Prices had fallen below their 2007 peak and had stopped falling which was good. Will prices go up in the next year or two? Some will, some won’t but nothing spectacular either way. For the moment, Auckland property prices are pretty much flat as a pancake and I think the same could be said in other regions too.

Reason 3 – Interest rates are good

I think they’ll remain this way for a while too. And with rates so low it gives me an opportunity to make larger mortgage repayments as well as put some money away in my holiday account.

Will rates go up in 2012? Probably. That’s because inflation will grow in NZ and Europe might yet fall apart completely. Even so the increases are sure to be well signalled and gradual. Nothing dramatic and no real surprises which means you can plan for them.

I opted to lock in my rental property mortgage for 3 years at 6.45% just recently. That’s a bit more expensive than current 3 year rates (ooops, I jumped  a bit too soon on that one) but at that rate my tenant covers the mortgage completely so no sleepless nights for me.
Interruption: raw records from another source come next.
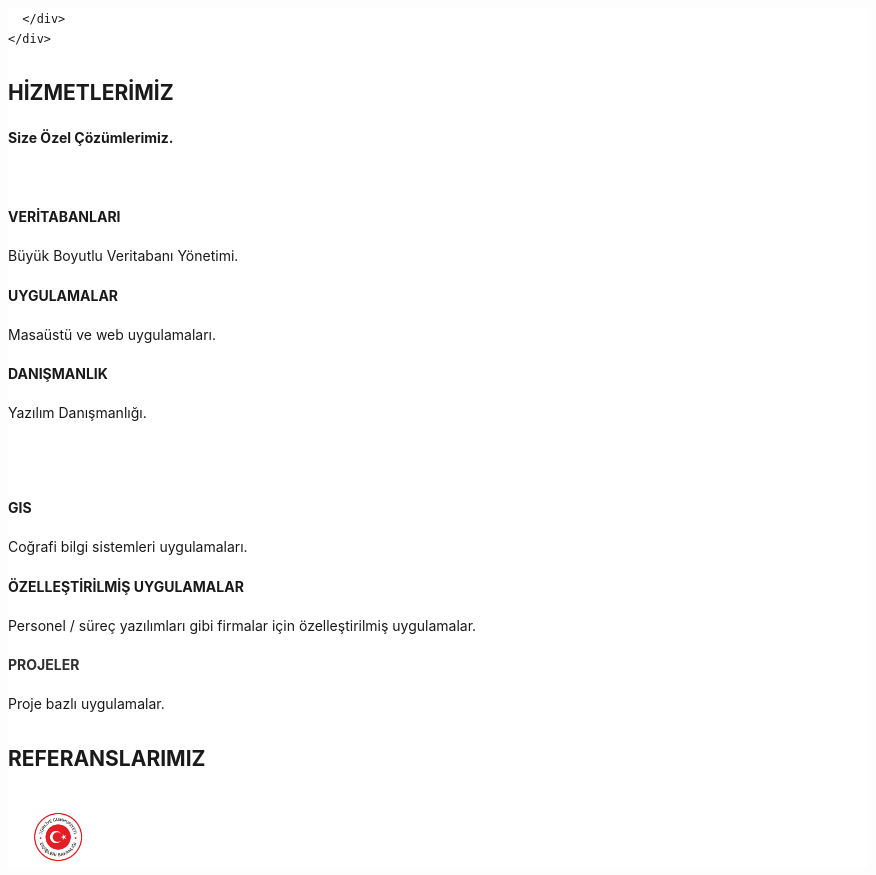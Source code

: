       </div>
    </div>
  </div>


<div id="services" class="container-fluid text-center">
  <h2>HİZMETLERİMİZ</h2>
  <h4>Size Özel Çözümlerimiz.</h4>
  <br>
  <div class="row slideanim">
    <div class="col-sm-4">
      <span class="	glyphicon glyphicon-tasks logo-small"></span>
      <h4>VERİTABANLARI</h4>
      <p>Büyük Boyutlu Veritabanı Yönetimi.</p>
    </div>
    <div class="col-sm-4">
      <span class="glyphicon glyphicon-edit logo-small"></span>
      <h4>UYGULAMALAR</h4>
      <p>Masaüstü ve web uygulamaları.</p>
    </div>
    <div class="col-sm-4">
      <span class="	glyphicon glyphicon-briefcase logo-small"></span>
      <h4>DANIŞMANLIK</h4>
      <p>Yazılım Danışmanlığı.</p>
    </div>
  </div>
  <br><br>
  <div class="row slideanim">
    <div class="col-sm-4">
      <span class="	glyphicon glyphicon-globe logo-small"></span>
      <h4>GIS</h4>
      <p>Coğrafi bilgi sistemleri uygulamaları.</p>
    </div>
    <div class="col-sm-4">
      <span class="glyphicon glyphicon-certificate logo-small"></span>
      <h4>ÖZELLEŞTİRİLMİŞ UYGULAMALAR</h4>
      <p>Personel / süreç yazılımları gibi firmalar için özelleştirilmiş uygulamalar.</p>
    </div>
    <div class="col-sm-4">
      <span class="glyphicon glyphicon-wrench logo-small"></span>
      <h4 style="color:#303030;">PROJELER</h4>
      <p>Proje bazlı uygulamalar.</p>
    </div>
  </div>
</div>


<div id="portfolio" class="container-fluid text-center bg-grey">
  <h2>REFERANSLARIMIZ</h2><br>
  
  <div class="row text-center slideanim">
    <div class="col-sm-2">
      <div class="thumbnail">
        <img src="DisisleriBakanligi.png" alt="DisisleriBakanligi" width="100" height="50">
       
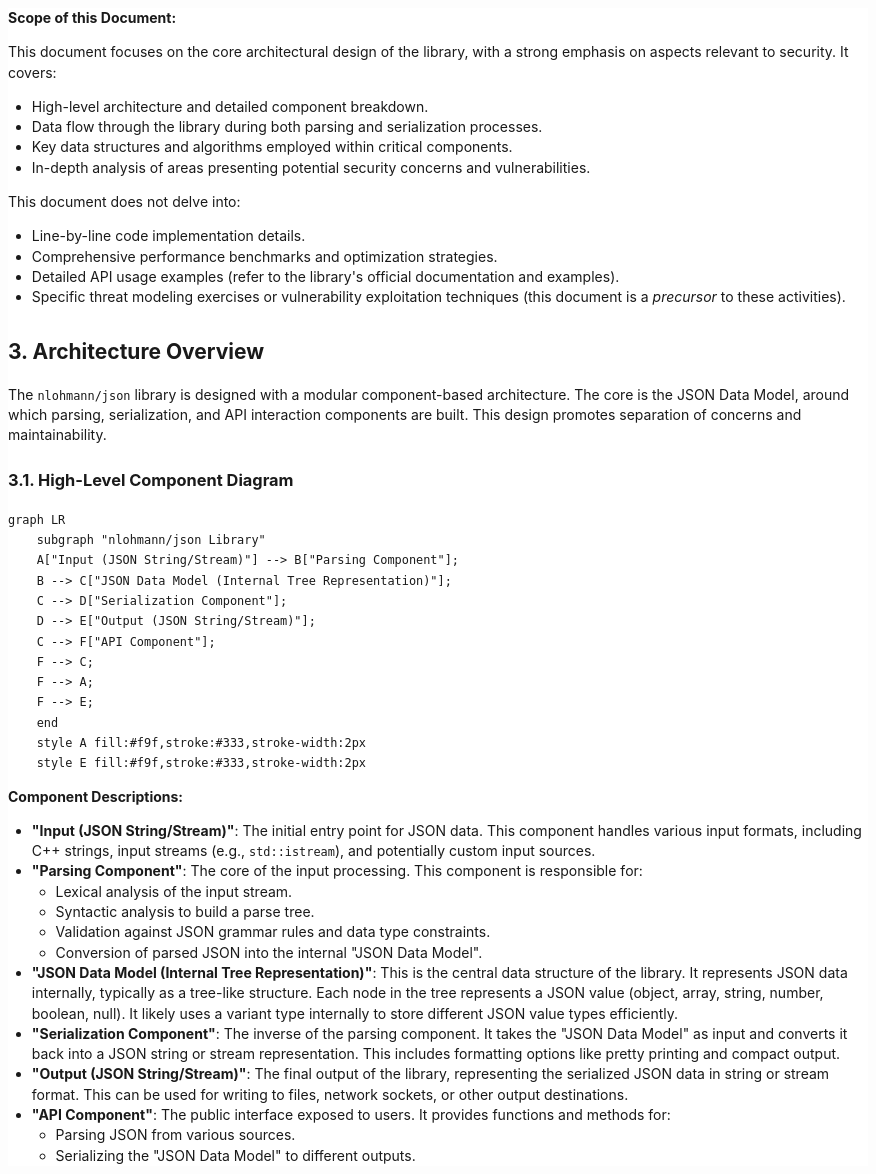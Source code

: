 **Scope of this Document:**

This document focuses on the core architectural design of the library, with a strong emphasis on aspects relevant to security. It covers:

*   High-level architecture and detailed component breakdown.
*   Data flow through the library during both parsing and serialization processes.
*   Key data structures and algorithms employed within critical components.
*   In-depth analysis of areas presenting potential security concerns and vulnerabilities.

This document does not delve into:

*   Line-by-line code implementation details.
*   Comprehensive performance benchmarks and optimization strategies.
*   Detailed API usage examples (refer to the library's official documentation and examples).
*   Specific threat modeling exercises or vulnerability exploitation techniques (this document is a *precursor* to these activities).

## 3. Architecture Overview

The `nlohmann/json` library is designed with a modular component-based architecture. The core is the JSON Data Model, around which parsing, serialization, and API interaction components are built. This design promotes separation of concerns and maintainability.

### 3.1. High-Level Component Diagram

```mermaid
graph LR
    subgraph "nlohmann/json Library"
    A["Input (JSON String/Stream)"] --> B["Parsing Component"];
    B --> C["JSON Data Model (Internal Tree Representation)"];
    C --> D["Serialization Component"];
    D --> E["Output (JSON String/Stream)"];
    C --> F["API Component"];
    F --> C;
    F --> A;
    F --> E;
    end
    style A fill:#f9f,stroke:#333,stroke-width:2px
    style E fill:#f9f,stroke:#333,stroke-width:2px
```

**Component Descriptions:**

*   **"Input (JSON String/Stream)"**:  The initial entry point for JSON data. This component handles various input formats, including C++ strings, input streams (e.g., `std::istream`), and potentially custom input sources.
*   **"Parsing Component"**:  The core of the input processing. This component is responsible for:
    *   Lexical analysis of the input stream.
    *   Syntactic analysis to build a parse tree.
    *   Validation against JSON grammar rules and data type constraints.
    *   Conversion of parsed JSON into the internal "JSON Data Model".
*   **"JSON Data Model (Internal Tree Representation)"**:  This is the central data structure of the library. It represents JSON data internally, typically as a tree-like structure. Each node in the tree represents a JSON value (object, array, string, number, boolean, null). It likely uses a variant type internally to store different JSON value types efficiently.
*   **"Serialization Component"**:  The inverse of the parsing component. It takes the "JSON Data Model" as input and converts it back into a JSON string or stream representation. This includes formatting options like pretty printing and compact output.
*   **"Output (JSON String/Stream)"**: The final output of the library, representing the serialized JSON data in string or stream format. This can be used for writing to files, network sockets, or other output destinations.
*   **"API Component"**:  The public interface exposed to users. It provides functions and methods for:
    *   Parsing JSON from various sources.
    *   Serializing the "JSON Data Model" to different outputs.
For my own house I opted to go for the floating rate as this gives me the ability to jump into a fixed rate whenever I want, to pay more than the minimum and make lump sum payments if I choose plus, at approx 5.50% it can’t get much cheaper.

Reason 4 – affordability is there

Everyone talks about how low interest rates make a mortgage more affordable. Which is true but income is what it’s really about. As a self-employed person my income can be a volatile – sometimes it rains, sometimes it’s a drought. Not the kind of thing that always fits nicely with regular boring mortgage repayments. But I’d worked hard in recent years to get more regularity into my income and in 2011 that work began to bear fruit. Ahhhh.

The point is if you’re going to buy a house you must have a job and a good degree of income security because without it paying a mortgage is hell.

Reason 5 – other considerations

In recent years there’s been talk of a housing shortage in NZ. If talk becomes reality then the price of existing property will tend to increase. The NZ economy is on the improve too, just. Certainly the rash of layoffs that happened in 2008-9 has all but stopped. Both bonus factors as far as capital gain goes.

People seem to moan that there are very few houses on the market and the good ones go almost as soon as they’re listed. True. And it’s always been like that. What I really noticed is that it became really easy to spot good ones amongst the duds. The good one’s really do stand out if you’re vigilant.

Some people are saying rent levels will increase in 2012 and I reckon our landlord was about to start typing the letter so we got a wriggle on.

 

Anyway, that was my thinking then and it remains so now. There are clearly economic considerations behind your decision to buy a house but there are also personal reasons that count for as much – maybe more – than just the pure numbers themselves. What do you think?